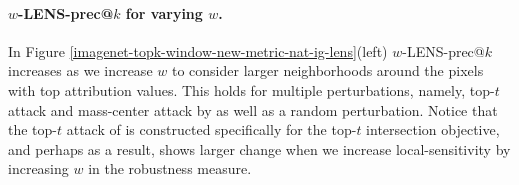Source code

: \documentclass[letterpaper]{article} %
\begin{document}
\paragraph{$w$-LENS-prec@$k$ for varying $w$.} In Figure \ref{imagenet-topk-window-new-metric-nat-ig-lens}(left) $w$-LENS-prec@$k$ increases as we increase $w$ to consider larger neighborhoods around the pixels with top attribution values. This holds for multiple perturbations, namely, top-$t$ attack and mass-center attack by \citet{ghorbani2018interpretation} as well as a random perturbation. Notice that the top-$t$ attack of \citet{ghorbani2018interpretation} is constructed specifically for the top-$t$ intersection objective, and perhaps as a result, shows larger change when we increase local-sensitivity by increasing $w$ in the robustness measure. %
\end{document}
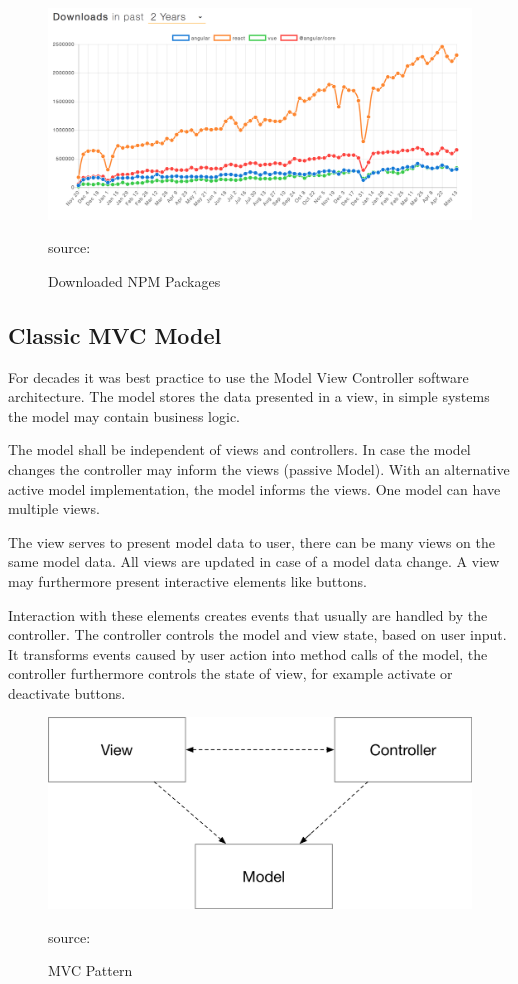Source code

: \begin{figure}[H]
	\centering
	\includegraphics[scale=0.4]{bilder/grundlagen/ReactDownloads.png}
	\caption{Downloaded NPM Packages} source:\cite{NPM}
	\label{fig:JS}
\end{figure}


\subsection{Classic MVC Model}
For decades it was best practice to use the Model View Controller software architecture. The model stores the data presented in a view, in simple systems the model may contain business logic.

The model shall be independent of views and controllers. In case the model changes the controller may inform the views (passive Model). With an alternative active model implementation, the model informs the views. One model can have multiple views.
 
The view serves to present model data to user, there can be many views on the same model data. All views are updated in case of a model data change. A view may furthermore present interactive elements like buttons. 
 
Interaction with these elements creates events that usually are handled by the controller. The controller controls the model and view state, based on user input. It transforms events caused by user action into method calls of the model, the controller furthermore controls the state of view, for example activate or deactivate buttons.


\begin{figure}[H]
	\centering
	\includegraphics[width=0.8\linewidth]{bilder/grundlagen/MVC.png}
	\caption{MVC Pattern} source:\cite{GOLL}
	\label{fig:MVC}
\end{figure}


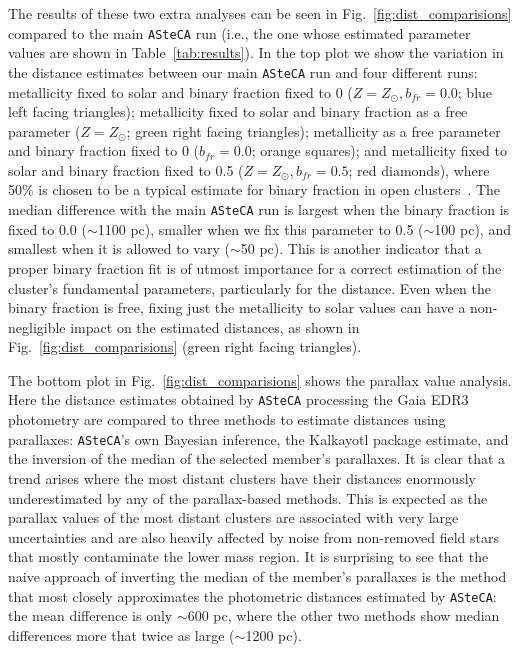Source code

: \documentclass{aa}
\begin{document}
  The results of these two extra analyses can be seen in
  Fig.~\ref{fig:dist_comparisions} compared to the main \texttt{ASteCA} run (i.e., the one whose estimated parameter values are shown in
  Table~\ref{tab:results}).
  In the top plot we show the variation in the distance estimates between our
  main \texttt{ASteCA} run and four different runs: metallicity fixed to solar
  and binary fraction fixed to 0 ($Z=Z_{\odot},b_{fr}=0.0$; blue left
  facing triangles); metallicity fixed to solar and binary fraction as a free
  parameter ($Z=Z_{\odot}$; green right facing triangles); metallicity
  as a free parameter and binary fraction fixed to 0 ($b_{fr}=0.0$; orange
  squares); and metallicity fixed to solar and binary fraction fixed to
  0.5 ($Z=Z_{\odot},b_{fr}=0.5$; red diamonds), where 50\% is
  chosen to be a typical estimate for binary fraction in open
  clusters~\citep{vonHippel_2005}.
  The median difference with the main \texttt{ASteCA} run is largest when the
  binary fraction is fixed to 0.0 ($\sim$1100 pc), smaller when we fix this
  parameter to 0.5 ($\sim$100 pc), and smallest when it is allowed to vary 
  ($\sim$50 pc). This is another indicator that a proper binary fraction fit is
  of utmost importance for a correct  estimation of the cluster's fundamental
  parameters, particularly for the distance. Even when the binary fraction is
  free, fixing just the metallicity to solar values can have a non-negligible impact on the estimated distances, as shown in
  Fig.~\ref{fig:dist_comparisions} (green right facing triangles).

  The bottom plot in Fig.~\ref{fig:dist_comparisions} shows the parallax value
  analysis. Here the distance estimates obtained by \texttt{ASteCA} processing
  the Gaia EDR3 photometry are compared to three methods to estimate distances
  using parallaxes: \texttt{ASteCA}'s own Bayesian inference, the Kalkayotl
  package estimate, and the inversion of the median of the selected member's
  parallaxes. It is clear  that a trend arises where the most distant
  clusters have their distances enormously underestimated by any of the
  parallax-based methods. This is expected as the parallax values of the most
  distant clusters are associated with  very large uncertainties and are also
  heavily affected by noise from non-removed field stars that mostly contaminate
  the lower mass region.
  It is surprising to see that the naive approach of inverting the median of
  the member's parallaxes is the method that most closely approximates the
  photometric distances estimated by \texttt{ASteCA}: the mean difference is
  only $\sim$600 pc, where the other two methods show median differences more
  that twice as large ($\sim$1200 pc).
  \\
\end{document}
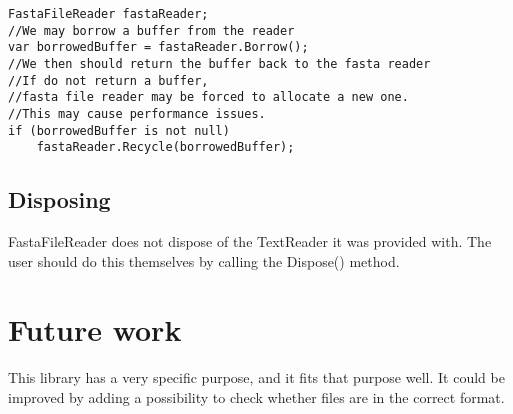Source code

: \begin{lstlisting}
FastaFileReader fastaReader;
//We may borrow a buffer from the reader 
var borrowedBuffer = fastaReader.Borrow();
//We then should return the buffer back to the fasta reader
//If do not return a buffer,
//fasta file reader may be forced to allocate a new one.
//This may cause performance issues.
if (borrowedBuffer is not null) 
    fastaReader.Recycle(borrowedBuffer);
\end{lstlisting}
\subsection{Disposing}
FastaFileReader does not dispose of the TextReader it was provided with. The user should do this themselves by calling the Dispose() method.

\section{Future work}
This library has a very specific purpose, and it fits that purpose well. It could be improved by adding a possibility to check whether files are in the correct format. 
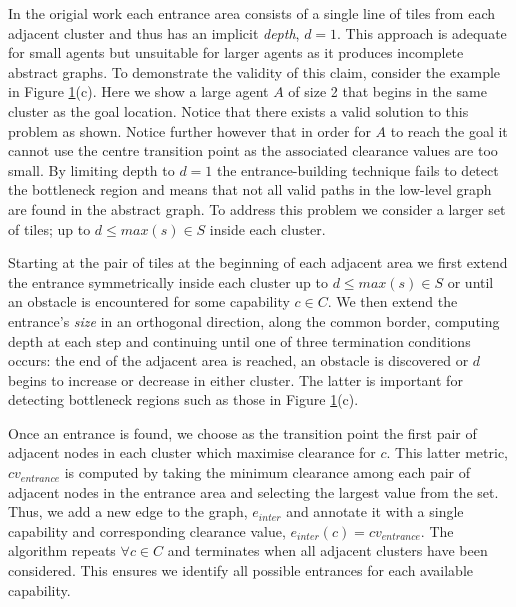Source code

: {\begin{figure}[htbp]
\begin{center}
        \end{center}
        \label{aha-fig:clustersandentrances}
\end{figure}
\par \indent
In the origial work each entrance area consists of a single line of tiles from each adjacent cluster and thus has an implicit \emph{depth}, $d = 1$.
This approach is adequate for small agents but unsuitable for larger agents as it produces incomplete abstract graphs. 
To demonstrate the validity of this claim, consider the example in Figure \ref{aha-fig:clustersandentrances}(c). 
Here we show a large agent $A$ of size 2 that begins in the same cluster as the goal location. 
Notice that there exists a valid solution to this problem as shown. 
Notice further however that in order for $A$ to reach the goal it cannot use the centre transition point as the associated clearance values are too small.
By limiting depth to $d = 1$ the entrance-building technique fails to detect the bottleneck region and means that not all valid paths in the low-level graph are found in the abstract graph.
To address this problem we consider a larger set of tiles; up to $d \leq max(s) \in S$  inside each cluster.
\par \indent
Starting at the pair of tiles at the beginning of each adjacent area we first extend the entrance symmetrically inside each cluster up to $d \leq max(s) \in S$ or until an obstacle is encountered for some capability $c \in C$.
We then extend the entrance's \emph{size} in an orthogonal direction, along the common border, computing depth at each step and continuing until one of three termination conditions occurs: the end of the adjacent area is reached, an obstacle is discovered or $d$ begins to increase or decrease in either cluster. 
The latter is important for detecting bottleneck regions such as those in Figure \ref{aha-fig:clustersandentrances}(c).
\par \indent
Once an entrance is found, we choose as the transition point the first pair of adjacent nodes in each cluster which maximise clearance for $c$.
This latter metric, $cv_{entrance}$ is computed by taking the minimum clearance among each pair of adjacent nodes in the entrance area and selecting the largest value from the set. 
Thus, we add a new edge to the graph, $e_{inter}$ and annotate it with a single capability and corresponding clearance value, $e_{inter}(c) = cv_{entrance}$. 
The algorithm repeats $\forall c \in C$ and terminates when all adjacent clusters have been considered. 
This ensures we identify all possible entrances for each available capability.
}
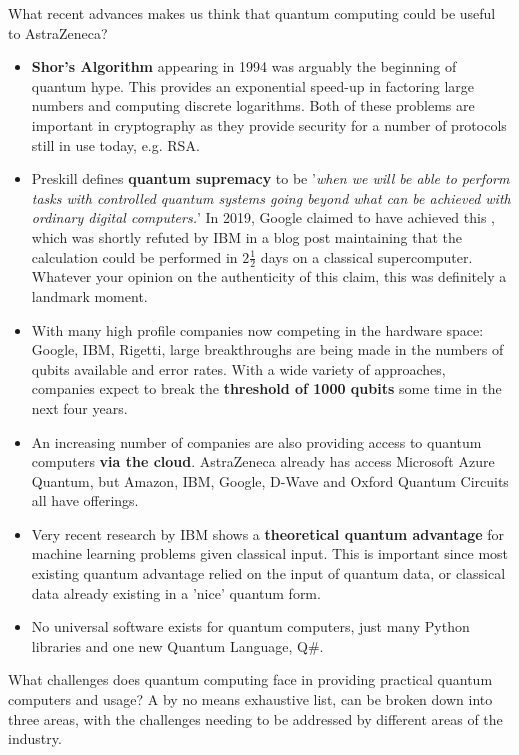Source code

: \documentclass{article}
\theoremstyle{definition}
\begin{document}
What recent advances makes us think that quantum computing could be useful to AstraZeneca? 
\begin{itemize}
    \item \textbf{Shor's Algorithm} \cite{Shor_1997} appearing in 1994 was arguably the beginning of quantum hype. This provides an exponential speed-up in factoring large numbers and computing discrete logarithms. Both of these problems are important in cryptography as they provide security for a number of protocols still in use today, e.g. RSA.
    \item Preskill \cite{preskill2012quantum} defines \textbf{quantum supremacy} to be '\textit{when we will be able to perform tasks with controlled quantum systems going beyond what can be achieved with ordinary digital computers.}' In 2019, Google claimed to have achieved this \cite{quantum_supremacy}, which was shortly refuted by IBM \cite{ibm_refute} in a blog post maintaining that the calculation could be performed in $2 \frac{1}{2}$ days on a classical supercomputer. Whatever your opinion on the authenticity of this claim, this was definitely a landmark moment.
    \item With many high profile companies now competing in the hardware space: Google, IBM, Rigetti, large breakthroughs are being made in the numbers of qubits available and error rates. With a wide variety of approaches, companies expect to break the \textbf{threshold of 1000 qubits} some time in the next four years. 
    \item An increasing number of companies are also providing access to quantum computers \textbf{via the cloud}. AstraZeneca already has access Microsoft Azure Quantum, but Amazon, IBM, Google, D-Wave and Oxford Quantum Circuits all have offerings.
    \item Very recent research by IBM \cite{Liu_2021} shows a \textbf{theoretical quantum advantage} for machine learning problems given classical input. This is important since most existing quantum advantage relied on the input of quantum data, or classical data already existing in a 'nice' quantum form. 
    \item  No universal software exists for quantum computers, just many Python libraries and one new Quantum Language, Q\#. 
\end{itemize}

What challenges does quantum computing face in providing practical quantum computers and usage? A by no means exhaustive list, can be broken down into three areas, with the challenges needing to be addressed by different areas of the industry. 
\end{document}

* [PROBLEM REQUIREMENTS]: Your task is to copy each line of the material that contains the word "fraction".

* [THE COMPLETED TASK]:
  and binary fraction fixed to 0 ($Z=Z_{\odot},b_{fr}=0.0$; blue left
  facing triangles); metallicity fixed to solar and binary fraction as a free
  as a free parameter and binary fraction fixed to 0 ($b_{fr}=0.0$; orange
  squares); and metallicity fixed to solar and binary fraction fixed to
  chosen to be a typical estimate for binary fraction in open
  binary fraction is fixed to 0.0 ($\sim$1100 pc), smaller when we fix this
  ($\sim$50 pc). This is another indicator that a proper binary fraction fit is
  parameters, particularly for the distance. Even when the binary fraction is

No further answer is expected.